--- Provided data Enclosed Below ---

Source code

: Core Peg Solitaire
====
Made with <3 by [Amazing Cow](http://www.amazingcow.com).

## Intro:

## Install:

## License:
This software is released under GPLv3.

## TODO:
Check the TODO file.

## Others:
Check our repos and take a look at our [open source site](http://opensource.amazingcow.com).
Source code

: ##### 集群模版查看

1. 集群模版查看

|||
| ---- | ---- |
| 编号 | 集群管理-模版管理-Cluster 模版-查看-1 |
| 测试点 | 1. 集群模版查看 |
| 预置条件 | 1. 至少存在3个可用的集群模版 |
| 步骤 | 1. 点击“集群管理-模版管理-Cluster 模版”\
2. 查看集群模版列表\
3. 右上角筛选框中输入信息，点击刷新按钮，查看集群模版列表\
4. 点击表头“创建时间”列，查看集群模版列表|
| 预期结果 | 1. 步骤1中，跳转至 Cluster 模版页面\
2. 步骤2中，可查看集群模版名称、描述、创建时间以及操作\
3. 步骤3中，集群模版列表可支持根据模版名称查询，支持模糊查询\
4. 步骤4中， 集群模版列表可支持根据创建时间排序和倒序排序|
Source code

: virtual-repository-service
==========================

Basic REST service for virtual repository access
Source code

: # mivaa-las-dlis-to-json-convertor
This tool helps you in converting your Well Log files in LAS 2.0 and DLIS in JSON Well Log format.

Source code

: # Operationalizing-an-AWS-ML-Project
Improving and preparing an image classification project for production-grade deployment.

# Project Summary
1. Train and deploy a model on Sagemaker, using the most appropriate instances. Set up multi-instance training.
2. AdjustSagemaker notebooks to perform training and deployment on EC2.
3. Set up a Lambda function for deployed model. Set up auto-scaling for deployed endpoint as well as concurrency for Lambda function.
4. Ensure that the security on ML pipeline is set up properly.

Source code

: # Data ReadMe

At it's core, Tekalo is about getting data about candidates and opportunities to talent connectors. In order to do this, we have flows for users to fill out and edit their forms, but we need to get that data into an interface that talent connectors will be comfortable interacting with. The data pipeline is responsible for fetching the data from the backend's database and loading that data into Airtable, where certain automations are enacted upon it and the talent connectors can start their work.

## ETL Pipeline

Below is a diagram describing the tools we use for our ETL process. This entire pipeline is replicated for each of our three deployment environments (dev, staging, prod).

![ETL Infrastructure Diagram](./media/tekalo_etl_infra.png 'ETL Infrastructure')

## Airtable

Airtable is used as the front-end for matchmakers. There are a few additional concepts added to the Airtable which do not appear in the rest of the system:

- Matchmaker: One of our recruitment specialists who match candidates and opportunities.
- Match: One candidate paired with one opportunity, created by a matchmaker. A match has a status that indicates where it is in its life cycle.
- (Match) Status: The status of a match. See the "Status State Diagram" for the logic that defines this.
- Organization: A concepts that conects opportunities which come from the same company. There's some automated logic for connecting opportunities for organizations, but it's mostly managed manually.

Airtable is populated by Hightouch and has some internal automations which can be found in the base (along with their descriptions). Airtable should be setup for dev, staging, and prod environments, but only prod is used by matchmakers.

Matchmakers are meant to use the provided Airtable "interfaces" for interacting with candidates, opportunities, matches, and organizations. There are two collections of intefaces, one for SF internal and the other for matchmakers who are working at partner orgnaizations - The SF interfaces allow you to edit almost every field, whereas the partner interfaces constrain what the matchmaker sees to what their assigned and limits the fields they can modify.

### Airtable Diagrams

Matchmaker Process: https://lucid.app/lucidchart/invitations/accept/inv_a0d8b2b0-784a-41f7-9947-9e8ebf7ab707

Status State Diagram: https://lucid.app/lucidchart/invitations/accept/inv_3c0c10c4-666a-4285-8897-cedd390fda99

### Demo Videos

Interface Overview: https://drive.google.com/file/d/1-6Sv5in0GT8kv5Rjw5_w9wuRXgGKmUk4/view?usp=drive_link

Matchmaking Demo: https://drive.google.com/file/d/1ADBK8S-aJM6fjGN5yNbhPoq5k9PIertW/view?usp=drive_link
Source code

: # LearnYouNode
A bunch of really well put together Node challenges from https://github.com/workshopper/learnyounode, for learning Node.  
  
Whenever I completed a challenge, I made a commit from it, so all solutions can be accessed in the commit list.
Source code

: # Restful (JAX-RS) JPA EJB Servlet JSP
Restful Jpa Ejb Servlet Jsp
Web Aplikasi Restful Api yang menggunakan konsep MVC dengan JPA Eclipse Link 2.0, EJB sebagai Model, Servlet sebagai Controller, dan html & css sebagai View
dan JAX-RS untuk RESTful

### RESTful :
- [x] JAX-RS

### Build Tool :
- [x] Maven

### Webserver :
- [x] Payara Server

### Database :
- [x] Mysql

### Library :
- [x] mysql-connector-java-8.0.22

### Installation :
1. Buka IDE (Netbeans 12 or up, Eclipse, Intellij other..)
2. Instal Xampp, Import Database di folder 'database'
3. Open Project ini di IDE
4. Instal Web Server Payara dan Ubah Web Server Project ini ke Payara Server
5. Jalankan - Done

--- End of Enclosed Provided data ---
--- Provided data Enclosed Below ---

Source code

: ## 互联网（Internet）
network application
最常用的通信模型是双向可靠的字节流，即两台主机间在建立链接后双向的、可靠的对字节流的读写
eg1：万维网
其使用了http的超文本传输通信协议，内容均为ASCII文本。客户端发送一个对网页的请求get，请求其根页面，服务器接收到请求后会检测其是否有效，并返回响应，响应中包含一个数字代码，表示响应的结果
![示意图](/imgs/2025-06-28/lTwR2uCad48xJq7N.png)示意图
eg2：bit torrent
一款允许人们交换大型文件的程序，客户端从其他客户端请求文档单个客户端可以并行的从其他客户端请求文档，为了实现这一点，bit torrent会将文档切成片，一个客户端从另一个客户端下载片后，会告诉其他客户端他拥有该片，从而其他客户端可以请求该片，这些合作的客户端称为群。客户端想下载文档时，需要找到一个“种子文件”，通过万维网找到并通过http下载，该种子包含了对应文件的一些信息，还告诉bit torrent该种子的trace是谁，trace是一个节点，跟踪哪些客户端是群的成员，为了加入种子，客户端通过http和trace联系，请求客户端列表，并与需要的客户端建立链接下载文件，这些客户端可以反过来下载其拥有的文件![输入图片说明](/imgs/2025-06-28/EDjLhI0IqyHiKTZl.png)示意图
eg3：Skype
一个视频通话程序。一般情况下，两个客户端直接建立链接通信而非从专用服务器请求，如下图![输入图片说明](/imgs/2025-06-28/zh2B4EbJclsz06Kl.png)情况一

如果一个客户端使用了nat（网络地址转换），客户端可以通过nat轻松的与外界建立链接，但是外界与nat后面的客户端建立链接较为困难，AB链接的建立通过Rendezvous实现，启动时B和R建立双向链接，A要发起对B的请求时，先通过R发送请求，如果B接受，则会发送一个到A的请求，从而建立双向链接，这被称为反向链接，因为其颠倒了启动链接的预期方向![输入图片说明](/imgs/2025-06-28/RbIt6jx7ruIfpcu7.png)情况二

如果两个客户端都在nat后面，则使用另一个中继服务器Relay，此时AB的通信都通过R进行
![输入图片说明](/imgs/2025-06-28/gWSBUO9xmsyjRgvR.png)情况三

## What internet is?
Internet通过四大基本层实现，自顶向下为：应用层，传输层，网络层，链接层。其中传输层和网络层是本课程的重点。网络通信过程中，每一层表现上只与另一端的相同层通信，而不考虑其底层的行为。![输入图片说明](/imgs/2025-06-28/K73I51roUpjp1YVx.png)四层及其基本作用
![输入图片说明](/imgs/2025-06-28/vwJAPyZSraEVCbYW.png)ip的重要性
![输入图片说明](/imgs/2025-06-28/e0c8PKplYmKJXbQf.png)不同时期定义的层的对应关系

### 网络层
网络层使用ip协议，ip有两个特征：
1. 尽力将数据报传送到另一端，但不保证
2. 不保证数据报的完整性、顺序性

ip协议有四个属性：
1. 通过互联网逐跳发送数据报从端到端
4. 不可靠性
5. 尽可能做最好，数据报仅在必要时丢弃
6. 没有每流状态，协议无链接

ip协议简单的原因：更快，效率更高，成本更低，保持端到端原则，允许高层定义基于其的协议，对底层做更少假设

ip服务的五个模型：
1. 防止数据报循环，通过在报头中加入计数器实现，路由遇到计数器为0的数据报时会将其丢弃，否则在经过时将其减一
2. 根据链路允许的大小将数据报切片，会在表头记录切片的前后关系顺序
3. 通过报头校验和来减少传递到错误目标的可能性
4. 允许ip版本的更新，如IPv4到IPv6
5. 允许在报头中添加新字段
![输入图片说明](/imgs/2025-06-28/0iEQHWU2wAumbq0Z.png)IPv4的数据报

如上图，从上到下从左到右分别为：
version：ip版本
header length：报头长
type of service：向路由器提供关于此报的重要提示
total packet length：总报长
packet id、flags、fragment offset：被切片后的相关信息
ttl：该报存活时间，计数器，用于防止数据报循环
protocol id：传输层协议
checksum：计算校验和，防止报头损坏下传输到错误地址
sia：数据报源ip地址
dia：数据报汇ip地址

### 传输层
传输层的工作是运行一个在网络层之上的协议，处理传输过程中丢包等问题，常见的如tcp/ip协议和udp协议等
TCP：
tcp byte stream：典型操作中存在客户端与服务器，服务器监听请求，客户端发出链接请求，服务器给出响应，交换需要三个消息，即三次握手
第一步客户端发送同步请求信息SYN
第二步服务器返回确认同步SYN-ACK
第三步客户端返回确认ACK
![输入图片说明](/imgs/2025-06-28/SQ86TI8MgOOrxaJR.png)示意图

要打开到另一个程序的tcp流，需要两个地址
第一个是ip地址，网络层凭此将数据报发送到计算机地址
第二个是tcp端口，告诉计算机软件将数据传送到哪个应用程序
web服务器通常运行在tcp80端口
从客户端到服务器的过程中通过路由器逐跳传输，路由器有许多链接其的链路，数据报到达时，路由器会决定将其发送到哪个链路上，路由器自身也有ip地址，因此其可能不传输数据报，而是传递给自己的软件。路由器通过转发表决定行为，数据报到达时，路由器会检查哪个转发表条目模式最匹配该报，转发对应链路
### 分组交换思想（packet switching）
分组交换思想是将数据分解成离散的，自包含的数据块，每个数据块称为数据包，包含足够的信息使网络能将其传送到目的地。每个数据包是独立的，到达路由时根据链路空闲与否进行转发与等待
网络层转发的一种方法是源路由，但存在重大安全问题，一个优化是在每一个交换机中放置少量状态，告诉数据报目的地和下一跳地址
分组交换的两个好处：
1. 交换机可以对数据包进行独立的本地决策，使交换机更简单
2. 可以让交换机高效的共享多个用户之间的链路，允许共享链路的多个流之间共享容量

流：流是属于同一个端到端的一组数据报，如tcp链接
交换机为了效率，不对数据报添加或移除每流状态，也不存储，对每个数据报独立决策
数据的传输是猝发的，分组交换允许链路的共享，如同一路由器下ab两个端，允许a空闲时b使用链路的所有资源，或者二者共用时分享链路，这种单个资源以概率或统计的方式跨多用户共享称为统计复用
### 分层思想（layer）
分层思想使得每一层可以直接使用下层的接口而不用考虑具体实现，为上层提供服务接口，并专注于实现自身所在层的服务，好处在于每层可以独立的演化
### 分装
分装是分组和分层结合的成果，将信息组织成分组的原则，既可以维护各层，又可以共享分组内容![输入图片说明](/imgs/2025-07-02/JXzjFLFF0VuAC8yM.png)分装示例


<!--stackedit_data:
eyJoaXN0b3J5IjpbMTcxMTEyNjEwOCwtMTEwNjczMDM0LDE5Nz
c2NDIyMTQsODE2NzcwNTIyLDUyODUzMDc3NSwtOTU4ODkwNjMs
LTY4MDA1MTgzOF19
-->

--- End of Enclosed Provided data ---
--- Provided data Enclosed Below ---

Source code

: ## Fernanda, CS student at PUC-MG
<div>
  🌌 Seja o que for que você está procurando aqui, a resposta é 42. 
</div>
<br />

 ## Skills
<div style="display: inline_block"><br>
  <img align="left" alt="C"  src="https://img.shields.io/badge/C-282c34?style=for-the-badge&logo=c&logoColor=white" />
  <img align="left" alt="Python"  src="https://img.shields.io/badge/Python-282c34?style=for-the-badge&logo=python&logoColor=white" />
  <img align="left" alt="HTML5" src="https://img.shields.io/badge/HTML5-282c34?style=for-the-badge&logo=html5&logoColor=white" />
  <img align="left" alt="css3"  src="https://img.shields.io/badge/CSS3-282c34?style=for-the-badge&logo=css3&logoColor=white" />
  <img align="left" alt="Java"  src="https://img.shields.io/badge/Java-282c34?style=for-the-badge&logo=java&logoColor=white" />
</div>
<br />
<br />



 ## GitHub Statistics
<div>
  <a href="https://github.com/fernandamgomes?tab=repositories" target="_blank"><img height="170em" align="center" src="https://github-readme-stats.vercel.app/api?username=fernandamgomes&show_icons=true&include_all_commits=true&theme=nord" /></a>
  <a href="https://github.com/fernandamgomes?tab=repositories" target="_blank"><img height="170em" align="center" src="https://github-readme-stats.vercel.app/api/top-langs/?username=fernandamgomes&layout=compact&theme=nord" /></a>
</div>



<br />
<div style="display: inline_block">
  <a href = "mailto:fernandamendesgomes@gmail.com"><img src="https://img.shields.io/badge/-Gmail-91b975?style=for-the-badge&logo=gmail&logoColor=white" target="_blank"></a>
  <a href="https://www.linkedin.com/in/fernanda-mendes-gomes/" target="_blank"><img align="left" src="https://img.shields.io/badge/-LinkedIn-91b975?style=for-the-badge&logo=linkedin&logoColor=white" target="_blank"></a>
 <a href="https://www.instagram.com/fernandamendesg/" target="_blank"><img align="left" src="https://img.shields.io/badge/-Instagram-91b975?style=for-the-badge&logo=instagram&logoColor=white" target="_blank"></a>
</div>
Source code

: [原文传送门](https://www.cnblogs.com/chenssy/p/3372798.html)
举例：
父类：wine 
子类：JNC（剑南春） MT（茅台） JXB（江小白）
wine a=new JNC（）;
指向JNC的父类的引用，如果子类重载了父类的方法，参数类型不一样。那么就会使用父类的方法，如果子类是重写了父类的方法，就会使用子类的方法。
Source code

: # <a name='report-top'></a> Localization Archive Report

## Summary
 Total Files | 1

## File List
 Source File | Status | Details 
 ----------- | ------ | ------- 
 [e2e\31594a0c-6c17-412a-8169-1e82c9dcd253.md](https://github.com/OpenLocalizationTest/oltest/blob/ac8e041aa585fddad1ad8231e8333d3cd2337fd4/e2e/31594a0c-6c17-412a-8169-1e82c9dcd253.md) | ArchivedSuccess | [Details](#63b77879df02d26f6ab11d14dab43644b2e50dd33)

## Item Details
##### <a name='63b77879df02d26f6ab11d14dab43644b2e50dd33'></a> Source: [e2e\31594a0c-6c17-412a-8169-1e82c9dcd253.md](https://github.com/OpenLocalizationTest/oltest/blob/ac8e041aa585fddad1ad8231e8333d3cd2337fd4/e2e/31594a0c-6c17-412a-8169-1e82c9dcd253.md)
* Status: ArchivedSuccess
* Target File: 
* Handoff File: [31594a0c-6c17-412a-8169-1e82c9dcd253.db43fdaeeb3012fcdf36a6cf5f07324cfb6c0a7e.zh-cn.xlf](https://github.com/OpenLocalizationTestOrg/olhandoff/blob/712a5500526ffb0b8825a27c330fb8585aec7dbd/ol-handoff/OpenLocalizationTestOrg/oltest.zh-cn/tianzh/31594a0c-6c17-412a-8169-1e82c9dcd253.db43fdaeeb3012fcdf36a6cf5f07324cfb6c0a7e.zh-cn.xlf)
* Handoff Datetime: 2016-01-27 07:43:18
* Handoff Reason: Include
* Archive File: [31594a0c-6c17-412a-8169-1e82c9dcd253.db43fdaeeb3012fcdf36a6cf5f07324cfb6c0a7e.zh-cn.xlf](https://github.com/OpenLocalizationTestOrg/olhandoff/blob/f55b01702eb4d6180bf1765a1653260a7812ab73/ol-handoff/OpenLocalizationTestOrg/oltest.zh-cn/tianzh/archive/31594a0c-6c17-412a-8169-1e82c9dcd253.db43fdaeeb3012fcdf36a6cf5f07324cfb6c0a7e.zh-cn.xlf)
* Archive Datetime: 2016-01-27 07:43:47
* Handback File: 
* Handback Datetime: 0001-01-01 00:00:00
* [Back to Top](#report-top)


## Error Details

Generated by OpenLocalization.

--- End of Enclosed Provided data ---

Task brief: Whenever a line in the entries holds the word "Servlet", copy that line.

Your response:
: # Restful (JAX-RS) JPA EJB Servlet JSP
Restful Jpa Ejb Servlet Jsp
Web Aplikasi Restful Api yang menggunakan konsep MVC dengan JPA Eclipse Link 2.0, EJB sebagai Model, Servlet sebagai Controller, dan html & css sebagai View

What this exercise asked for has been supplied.